Cette citation faisait écho à un fait divers qui s’est passé à Berck-sur-mer. C’est l’histoire d’une femme d’origine sénégalaise qui s’appelle Fabienne Kabou. Elle a déposé son enfant sur la plage de Berck, une nuit. Elle a donc commis un infanticide. J’avais écouté deux podcasts sur France Culture qui racontaient cette histoire et qui interviewaient également des artistes dont Alice Diop. Cette histoire et le personnage de cette femme m’avaient énormément intriguée. Je me suis intéressée au témoignage de cette femme qui pensait être possédée, d’une certaine façon. Elle dit qu’elle n’a pas agi seule, qu’on l’a fait agir, et donc qu’elle n’a pas commis cet acte. Je trouvais intéressant de comprendre le parcours de cette femme et comment pouvaient être entendues toute cette mystique et toutes ces croyances par une justice hermétique à ces explications irrationnelles. Ça m’intéressait de voir comment on la regardait et la considérait, comment les journalistes la définissaient. J’ai lu beaucoup d’articles pour voir comment on la nommait : « femme », « noire », « sorcière », « manipulatrice », « arrogante », « froide ». On projetait sur elle énormément de clichés. Parce qu’elle était noire, très belle et dotée d’une grande intelligence, elle ne pouvait pas être malade ni folle, alors que, lors du jugement, il a été prouvé par des experts psychiatres qu’elle était psychotique.

Dans mon travail, pour évoquer cette histoire, il n’y a pas de comédienne qui incarne ce rôle. Elle est tellement complexe que cela aurait été trop difficile de la représenter.

L’idée, c’était vraiment de partir du regard d’un enfant et d’adolescent·es et d’une famille installée à Berck. C’est une famille sans mère, avec un père qui parle très peu. C’est la perception des enfants et des adolescent·es qui racontent le crime de Fabienne Kabou. Ils sont traversés par des questionnements, des peurs, des caricatures qui leur révèlent cette maman qui n’est pas là.
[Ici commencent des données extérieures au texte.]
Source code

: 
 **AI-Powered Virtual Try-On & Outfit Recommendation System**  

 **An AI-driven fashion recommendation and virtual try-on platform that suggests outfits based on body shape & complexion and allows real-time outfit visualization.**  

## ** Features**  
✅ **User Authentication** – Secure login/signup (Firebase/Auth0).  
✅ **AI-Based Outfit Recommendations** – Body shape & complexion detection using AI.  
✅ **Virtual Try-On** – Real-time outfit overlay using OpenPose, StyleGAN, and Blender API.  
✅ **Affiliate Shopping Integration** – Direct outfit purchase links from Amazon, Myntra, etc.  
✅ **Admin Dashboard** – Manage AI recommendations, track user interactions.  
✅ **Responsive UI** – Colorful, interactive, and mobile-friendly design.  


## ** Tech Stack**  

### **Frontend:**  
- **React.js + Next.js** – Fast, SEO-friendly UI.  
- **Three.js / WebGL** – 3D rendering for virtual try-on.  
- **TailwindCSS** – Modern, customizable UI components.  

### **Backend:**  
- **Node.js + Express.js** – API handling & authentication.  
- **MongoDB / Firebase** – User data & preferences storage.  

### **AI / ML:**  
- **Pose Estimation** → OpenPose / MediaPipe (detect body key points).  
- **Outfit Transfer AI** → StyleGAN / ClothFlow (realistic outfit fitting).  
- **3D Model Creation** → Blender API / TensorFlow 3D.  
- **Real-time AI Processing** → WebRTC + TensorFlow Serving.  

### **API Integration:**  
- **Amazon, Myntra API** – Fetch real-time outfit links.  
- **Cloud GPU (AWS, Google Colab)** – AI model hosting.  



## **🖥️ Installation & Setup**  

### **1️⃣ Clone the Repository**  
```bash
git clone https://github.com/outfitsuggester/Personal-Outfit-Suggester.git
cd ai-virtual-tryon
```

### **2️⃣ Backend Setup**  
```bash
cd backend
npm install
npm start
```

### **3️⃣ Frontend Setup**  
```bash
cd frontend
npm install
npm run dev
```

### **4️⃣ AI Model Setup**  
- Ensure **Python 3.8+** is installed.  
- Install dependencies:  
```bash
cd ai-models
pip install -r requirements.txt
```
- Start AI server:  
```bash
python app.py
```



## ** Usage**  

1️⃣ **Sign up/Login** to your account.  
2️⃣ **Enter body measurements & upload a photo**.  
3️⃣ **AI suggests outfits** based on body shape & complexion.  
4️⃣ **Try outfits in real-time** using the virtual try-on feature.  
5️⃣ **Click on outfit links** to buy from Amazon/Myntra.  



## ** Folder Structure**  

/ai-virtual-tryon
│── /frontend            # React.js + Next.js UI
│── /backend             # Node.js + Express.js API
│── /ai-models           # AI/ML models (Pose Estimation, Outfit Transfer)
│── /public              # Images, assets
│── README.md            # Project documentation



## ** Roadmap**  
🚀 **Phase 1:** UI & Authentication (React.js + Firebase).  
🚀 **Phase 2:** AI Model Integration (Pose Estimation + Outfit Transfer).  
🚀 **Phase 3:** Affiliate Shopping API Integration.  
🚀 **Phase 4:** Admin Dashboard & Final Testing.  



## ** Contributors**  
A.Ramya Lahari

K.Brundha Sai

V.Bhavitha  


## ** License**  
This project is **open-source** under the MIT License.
Pourquoi ce crime est-il si ignoble pour la société ? Qu’est-ce que la société attend d’une mère ?

Fabienne Kabou prétend avoir fait une thèse sur Wittgenstein, c'est une drôle de coïncidence.

Cette semaine, tu entres en résidence théâtrale avec la Cie du Risque que tu as fondée avec Hélène Capelle, sur le projet « Il y a assurément de l’indicible » au Tangram avec toute ton équipe artistique, depuis quand n’es-tu pas venue à Evreux, peux-tu nous présenter ton équipe sur ce projet ?

Avec Julie Peghini, réalisatrice et anthropologue, et Odile Vansteewinckel, autrice et psychanalyste, nous étions venues en décembre 2020 pour mener un travail dramaturgique. Nous étions accompagnées par Aurélien Arnaux, guitariste et compositeur, et par Joseph Baudet, saxophoniste et rappeur ébroïcien. Depuis lundi, il y a les comédiennes pour cette deuxième étape de travail : Coline Fouquet et Hélène Capelle. À la fin de cette semaine, l’objectif est de pouvoir faire une lecture musicale.

Nous en sommes au tout début. Nous avons la chance d’être accompagné.es par le Tangram, qui est producteur. Nous devons encore travailler sur l’aspect vidéo lors d’une troisième résidence. Nous reviendrons en septembre avec cette lecture musicale pour les Journées du Matrimoine, au théâtre Legendre.

Je rebondis sur le nom de Joseph Baudet, avec lequel tu mènes également un projet pédagogique dans le quartier de Nétreville autour des Légendes Urbaines, explique-nous.

Quand Valérie Baran m’a proposé d’être autrice en résidence au Tangram, mais aussi dans le quartier de Nétreville, j’ai eu envie de construire une fiction autour de la réalité et des lieux de ce quartier.

J’ai mené des ateliers dans trois écoles primaires et dans un collège. Je vais également donner un atelier dans un centre d’hébergement de Nétreville.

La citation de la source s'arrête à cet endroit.